*Directions for this task*: Output the entries below unchanged, except for the pictures.

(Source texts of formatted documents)
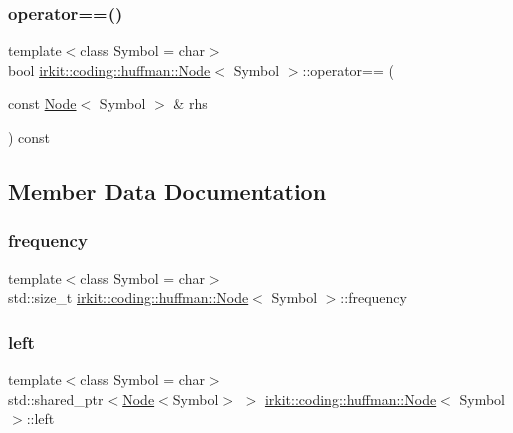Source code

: \subsubsection{\texorpdfstring{operator==()}{operator==()}}
{\footnotesize\ttfamily template$<$class Symbol = char$>$ \\
bool \mbox{\hyperlink{structirkit_1_1coding_1_1huffman_1_1Node}{irkit\+::coding\+::huffman\+::\+Node}}$<$ Symbol $>$\+::operator== (\begin{DoxyParamCaption}\item[{const \mbox{\hyperlink{structirkit_1_1coding_1_1huffman_1_1Node}{Node}}$<$ Symbol $>$ \&}]{rhs }\end{DoxyParamCaption}) const\hspace{0.3cm}{\ttfamily [inline]}}



\subsection{Member Data Documentation}
\mbox{\label{structirkit_1_1coding_1_1huffman_1_1Node_ab341b30efdae2959eca6981cd61cab8f}} 
\subsubsection{\texorpdfstring{frequency}{frequency}}
{\footnotesize\ttfamily template$<$class Symbol = char$>$ \\
std\+::size\+\_\+t \mbox{\hyperlink{structirkit_1_1coding_1_1huffman_1_1Node}{irkit\+::coding\+::huffman\+::\+Node}}$<$ Symbol $>$\+::frequency}

\mbox{\label{structirkit_1_1coding_1_1huffman_1_1Node_a55539247b4f143527f03300bce3b0825}} 
\subsubsection{\texorpdfstring{left}{left}}
{\footnotesize\ttfamily template$<$class Symbol = char$>$ \\
std\+::shared\+\_\+ptr$<$\mbox{\hyperlink{structirkit_1_1coding_1_1huffman_1_1Node}{Node}}$<$Symbol$>$ $>$ \mbox{\hyperlink{structirkit_1_1coding_1_1huffman_1_1Node}{irkit\+::coding\+::huffman\+::\+Node}}$<$ Symbol $>$\+::left}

*Your solution*:
Source code

: \subsubsection{\texorpdfstring{operator==()}{operator==()}}
{\footnotesize\ttfamily template$<$class Symbol = char$>$ \\
bool \mbox{\hyperlink{structirkit_1_1coding_1_1huffman_1_1Node}{irkit\+::coding\+::huffman\+::\+Node}}$<$ Symbol $>$\+::operator== (\begin{DoxyParamCaption}\item[{const \mbox{\hyperlink{structirkit_1_1coding_1_1huffman_1_1Node}{Node}}$<$ Symbol $>$ \&}]{rhs }\end{DoxyParamCaption}) const\hspace{0.3cm}{\ttfamily [inline]}}



\subsection{Member Data Documentation}
\mbox{\label{structirkit_1_1coding_1_1huffman_1_1Node_ab341b30efdae2959eca6981cd61cab8f}} 
\subsubsection{\texorpdfstring{frequency}{frequency}}
{\footnotesize\ttfamily template$<$class Symbol = char$>$ \\
std\+::size\+\_\+t \mbox{\hyperlink{structirkit_1_1coding_1_1huffman_1_1Node}{irkit\+::coding\+::huffman\+::\+Node}}$<$ Symbol $>$\+::frequency}

\mbox{\label{structirkit_1_1coding_1_1huffman_1_1Node_a55539247b4f143527f03300bce3b0825}} 
\subsubsection{\texorpdfstring{left}{left}}
{\footnotesize\ttfamily template$<$class Symbol = char$>$ \\
std\+::shared\+\_\+ptr$<$\mbox{\hyperlink{structirkit_1_1coding_1_1huffman_1_1Node}{Node}}$<$Symbol$>$ $>$ \mbox{\hyperlink{structirkit_1_1coding_1_1huffman_1_1Node}{irkit\+::coding\+::huffman\+::\+Node}}$<$ Symbol $>$\+::left}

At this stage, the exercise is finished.